Think too about practice changes. We would like to think that we have come a long way from doing things "because that is how they have always been done," and I would want to think that decisions are based on good data, but this is not always true, even when we know intrinsically that a change must be made.


An incredibly interesting book that drives this point home and is, at times, almost unbearably painful to read-given the topic and the trajectory that is now known-is entitled The Doctors' Plague: Germs, Childbed Fever, and the Strange Story of Ignac Semmelweis. This complex young physician identified that there was a difference between the infection rates and subsequent mortality on two different wards of a hospital where he was training. Women would come to the hospital entreating not to be placed in a certain ward: the one of the two wards where more seemingly healthy young women died after delivering their infants. (The particularly dangerous ward where more women died was already known about in the community.) Because of the young doctor's personality (we might call him prickly or hard to get along with today), no one listened to his pleas and finally his irrefutable data. And later, as he grew in stature and experience, he decided he must have his work published.


Dr.
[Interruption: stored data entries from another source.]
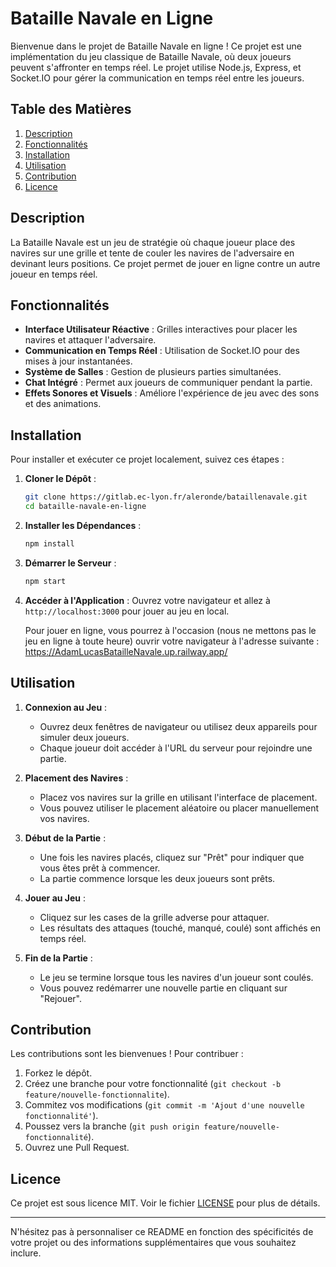 # Bataille Navale en Ligne

Bienvenue dans le projet de Bataille Navale en ligne ! Ce projet est une implémentation du jeu classique de Bataille Navale, où deux joueurs peuvent s'affronter en temps réel. Le projet utilise Node.js, Express, et Socket.IO pour gérer la communication en temps réel entre les joueurs.

## Table des Matières

1. [Description](#description)
2. [Fonctionnalités](#fonctionnalités)
3. [Installation](#installation)
4. [Utilisation](#utilisation)
5. [Contribution](#contribution)
6. [Licence](#licence)

## Description

La Bataille Navale est un jeu de stratégie où chaque joueur place des navires sur une grille et tente de couler les navires de l'adversaire en devinant leurs positions. Ce projet permet de jouer en ligne contre un autre joueur en temps réel.

## Fonctionnalités

- **Interface Utilisateur Réactive** : Grilles interactives pour placer les navires et attaquer l'adversaire.
- **Communication en Temps Réel** : Utilisation de Socket.IO pour des mises à jour instantanées.
- **Système de Salles** : Gestion de plusieurs parties simultanées.
- **Chat Intégré** : Permet aux joueurs de communiquer pendant la partie.
- **Effets Sonores et Visuels** : Améliore l'expérience de jeu avec des sons et des animations.

## Installation

Pour installer et exécuter ce projet localement, suivez ces étapes :

1. **Cloner le Dépôt** :
   ```bash
   git clone https://gitlab.ec-lyon.fr/aleronde/bataillenavale.git
   cd bataille-navale-en-ligne
   ```

2. **Installer les Dépendances** :
   ```bash
   npm install
   ```

3. **Démarrer le Serveur** :
   ```bash
   npm start
   ```

4. **Accéder à l'Application** :
   Ouvrez votre navigateur et allez à `http://localhost:3000` pour jouer au jeu en local.
   
   Pour jouer en ligne, vous pourrez à l'occasion (nous ne mettons pas le jeu en ligne à toute heure) ouvrir votre navigateur à l'adresse suivante : https://AdamLucasBatailleNavale.up.railway.app/

## Utilisation

1. **Connexion au Jeu** :
   - Ouvrez deux fenêtres de navigateur ou utilisez deux appareils pour simuler deux joueurs.
   - Chaque joueur doit accéder à l'URL du serveur pour rejoindre une partie.

2. **Placement des Navires** :
   - Placez vos navires sur la grille en utilisant l'interface de placement.
   - Vous pouvez utiliser le placement aléatoire ou placer manuellement vos navires.

3. **Début de la Partie** :
   - Une fois les navires placés, cliquez sur "Prêt" pour indiquer que vous êtes prêt à commencer.
   - La partie commence lorsque les deux joueurs sont prêts.

4. **Jouer au Jeu** :
   - Cliquez sur les cases de la grille adverse pour attaquer.
   - Les résultats des attaques (touché, manqué, coulé) sont affichés en temps réel.

5. **Fin de la Partie** :
   - Le jeu se termine lorsque tous les navires d'un joueur sont coulés.
   - Vous pouvez redémarrer une nouvelle partie en cliquant sur "Rejouer".

## Contribution

Les contributions sont les bienvenues ! Pour contribuer :

1. Forkez le dépôt.
2. Créez une branche pour votre fonctionnalité (`git checkout -b feature/nouvelle-fonctionnalite`).
3. Commitez vos modifications (`git commit -m 'Ajout d'une nouvelle fonctionnalité'`).
4. Poussez vers la branche (`git push origin feature/nouvelle-fonctionnalité`).
5. Ouvrez une Pull Request.

## Licence

Ce projet est sous licence MIT. Voir le fichier [LICENSE](LICENSE) pour plus de détails.

---

N'hésitez pas à personnaliser ce README en fonction des spécificités de votre projet ou des informations supplémentaires que vous souhaitez inclure.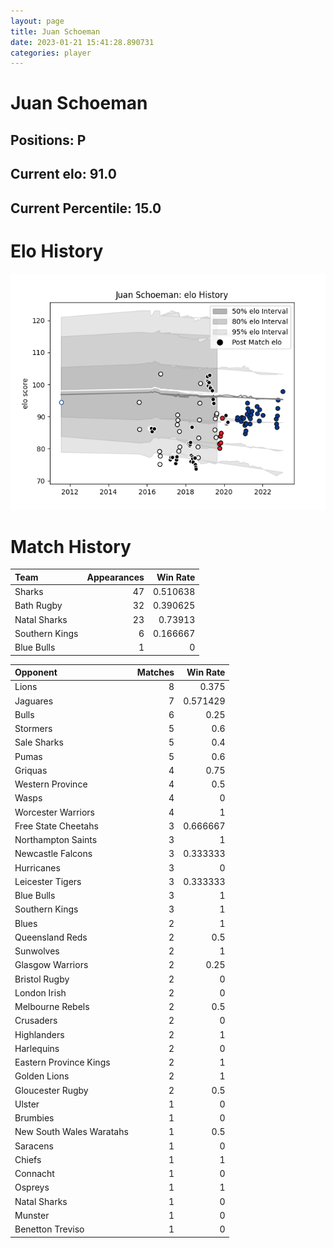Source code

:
 ```yaml
---  
layout: page  
title: Juan Schoeman  
date: 2023-01-21 15:41:28.890731  
categories: player  
---
```

# Juan Schoeman

## Positions: P

## Current elo: 91.0

## Current Percentile: 15.0

# Elo History


![elo history](history_JuanSchoeman.png)
# Match History


| Team           |   Appearances |   Win Rate |
|:---------------|--------------:|-----------:|
| Sharks         |            47 |   0.510638 |
| Bath Rugby     |            32 |   0.390625 |
| Natal Sharks   |            23 |   0.73913  |
| Southern Kings |             6 |   0.166667 |
| Blue Bulls     |             1 |   0        |

| Opponent                 |   Matches |   Win Rate |
|:-------------------------|----------:|-----------:|
| Lions                    |         8 |   0.375    |
| Jaguares                 |         7 |   0.571429 |
| Bulls                    |         6 |   0.25     |
| Stormers                 |         5 |   0.6      |
| Sale Sharks              |         5 |   0.4      |
| Pumas                    |         5 |   0.6      |
| Griquas                  |         4 |   0.75     |
| Western Province         |         4 |   0.5      |
| Wasps                    |         4 |   0        |
| Worcester Warriors       |         4 |   1        |
| Free State Cheetahs      |         3 |   0.666667 |
| Northampton Saints       |         3 |   1        |
| Newcastle Falcons        |         3 |   0.333333 |
| Hurricanes               |         3 |   0        |
| Leicester Tigers         |         3 |   0.333333 |
| Blue Bulls               |         3 |   1        |
| Southern Kings           |         3 |   1        |
| Blues                    |         2 |   1        |
| Queensland Reds          |         2 |   0.5      |
| Sunwolves                |         2 |   1        |
| Glasgow Warriors         |         2 |   0.25     |
| Bristol Rugby            |         2 |   0        |
| London Irish             |         2 |   0        |
| Melbourne Rebels         |         2 |   0.5      |
| Crusaders                |         2 |   0        |
| Highlanders              |         2 |   1        |
| Harlequins               |         2 |   0        |
| Eastern Province Kings   |         2 |   1        |
| Golden Lions             |         2 |   1        |
| Gloucester Rugby         |         2 |   0.5      |
| Ulster                   |         1 |   0        |
| Brumbies                 |         1 |   0        |
| New South Wales Waratahs |         1 |   0.5      |
| Saracens                 |         1 |   0        |
| Chiefs                   |         1 |   1        |
| Connacht                 |         1 |   0        |
| Ospreys                  |         1 |   1        |
| Natal Sharks             |         1 |   0        |
| Munster                  |         1 |   0        |
| Benetton Treviso         |         1 |   0        |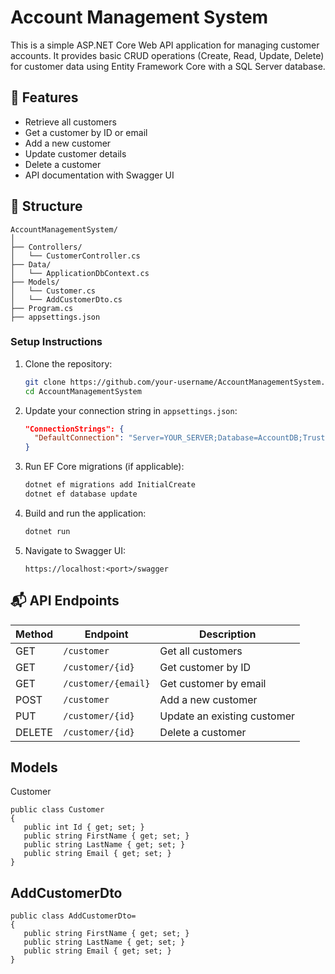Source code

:# Account Management System

This is a simple ASP.NET Core Web API application for managing customer accounts. It provides basic CRUD operations (Create, Read, Update, Delete) for customer data using Entity Framework Core with a SQL Server database.

## 🚀 Features

- Retrieve all customers
- Get a customer by ID or email
- Add a new customer
- Update customer details
- Delete a customer
- API documentation with Swagger UI


## 📁 Structure

```
AccountManagementSystem/
│
├── Controllers/
│   └── CustomerController.cs
├── Data/
│   └── ApplicationDbContext.cs
├── Models/
│   └── Customer.cs
│   └── AddCustomerDto.cs
├── Program.cs
├── appsettings.json
```

### Setup Instructions

1. Clone the repository:
    ```bash
    git clone https://github.com/your-username/AccountManagementSystem.git
    cd AccountManagementSystem
    ```

2. Update your connection string in `appsettings.json`:
    ```json
    "ConnectionStrings": {
      "DefaultConnection": "Server=YOUR_SERVER;Database=AccountDB;Trusted_Connection=True;"
    }
    ```

3. Run EF Core migrations (if applicable):
    ```bash
    dotnet ef migrations add InitialCreate
    dotnet ef database update
    ```

4. Build and run the application:
    ```bash
    dotnet run
    ```

5. Navigate to Swagger UI:
    ```
    https://localhost:<port>/swagger
    ```

## 📬 API Endpoints

| Method | Endpoint               | Description                   |
|--------|------------------------|-------------------------------|
| GET    | `/customer`            | Get all customers             |
| GET    | `/customer/{id}`       | Get customer by ID            |
| GET    | `/customer/{email}`    | Get customer by email         |
| POST   | `/customer`            | Add a new customer            |
| PUT    | `/customer/{id}`       | Update an existing customer   |
| DELETE | `/customer/{id}`       | Delete a customer             |

## Models

Customer

 ```
public class Customer
{
    public int Id { get; set; }
    public string FirstName { get; set; }
    public string LastName { get; set; }
    public string Email { get; set; }
}
 ```

## AddCustomerDto

 ```
public class AddCustomerDto=
{
    public string FirstName { get; set; }
    public string LastName { get; set; }
    public string Email { get; set; }
}
 ```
Semmelweis bravely (it harkened the end of his academic and practice career in many ways) wrote in 1860 to his (still) unconvinced colleagues that they were the cause of this mortality: "[horizontal ellipsis]you have convinced me that the 'Puerperal Sun' which arose in Vienna in the year 1847 has not enlightened your mind, even though it shone so near to you[horizontal ellipsis]This arrogant ignoring of my doctrine, this boasting about your errors, demands that I make the following declaration: within myself I bear the knowledge that since the year 1847 thousands and thousands of puerperal women and infants who have died would not have died had I not kept silent[horizontal ellipsis]and you[horizontal ellipsis]have been a partner in this massacre. The murder must cease, and in order that the murder ceases, I will keep watch" (Nuland, 2003). So for 13 years, the practice of cleansing one's hands, equipment, and bed linens between patients was not uniformly or regularly adopted, although this one doctor had proven that the deaths (or using his term, "murders") were preventable, as proven when he changed his practices on the ward. And his writings influenced and subsequently, positively changed practices all over the world.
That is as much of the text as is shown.